Farmers and graziers
Surrounded by the fertile Heretaunga Plains, Hastings became a commercial centre for farmers and graziers in the late 1800’s.
The Beginnings of FL Bone, Hector Jones and Tong & Peryer.
Some city businesses have been around for nearly 150 years, including Tong & Peryer Funeral Directors, F L Bone, Hector Jones, Hastings Building Society (SBS Bank) and Holly Bacon.
View of Lyndon Road and Railway Road, looking south. 1907.
Marama Performance, 1920.
Arts and culture had been firmly established in our community since 1915, with the official opening of Hastings’ own Opera House, next to the Municipal Building
Hastings Women’s Rest
The Hastings Women’s Rest was built on Russell Street in 1921. In a first for New Zealand, a dedicated space was provided for mothers and, as advertised, a “safe place for girls working in Hastings”. This building still stands as the Heretaunga Women’s Centre.
Methodist Church after the earthquake
The face of the town changed in 1931 following the devastating Hawke’s Bay earthquake, which killed 93 people in Hastings.
Leopard Beers advertising and Westerman’s.
Following the earthquake, the central business district was rebuilt in the fashion of the time – Art Deco – and today has the most buildings of its kind anywhere in New Zealand, including Napier.

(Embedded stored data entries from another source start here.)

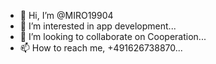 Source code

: - 👋 Hi, I’m @MIRO19904
- 👀 I’m interested in app development...
- 💞️ I’m looking to collaborate on Cooperation...
- 📫 How to reach me, +491626738870...

<!---
MIRO19904/MIRO19904 is a ✨ special ✨ repository because its `README.md` (this file) appears on your GitHub profile.
You can click the Preview link to take a look at your changes.
--->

The Jubilee Arches on Heretaunga Street
Hastings turned 50 in July 1923. To celebrate a colourful and popular Jubilee Carnival was held in October of that year.
Sir James Wattie with HRH Queen Elizabeth II
In 1934, James Wattie walked the streets of the newly reconstructed city to raise money from local businessmen for a canning business.
“Wattie’s” became a much-loved Kiwi brand, helping our district gain the title of “The Fruit Bowl of New Zealand”.
Rush Munro’s is New Zealand’s oldest ice creamery at nearly 100 years old!
The duck pond at Cornwall Park.
Many of the beautiful parks our families enjoy today were established by the city fathers, including Cornwall, Frimley and Windsor parks.
The Blossom Parade became a popular annual event in the 1950s, with float entries from across the North Island. Today, it’s the highlight of the Hastings Blossom Festival, attended by over 20,000 people every year.
Hastings Town Centre
In 1956 Hastings was proclaimed a city. The City Council’s coat of arms captured the district's spirit with the Latin phrase: Urbis et Ruris Concordia – town and country in harmony.
Hastings City Council became Hastings District Council in 1989, incorporating the Havelock North Borough Council and Hawke’s Bay County Council areas, a total of just over five thousand square kilometres.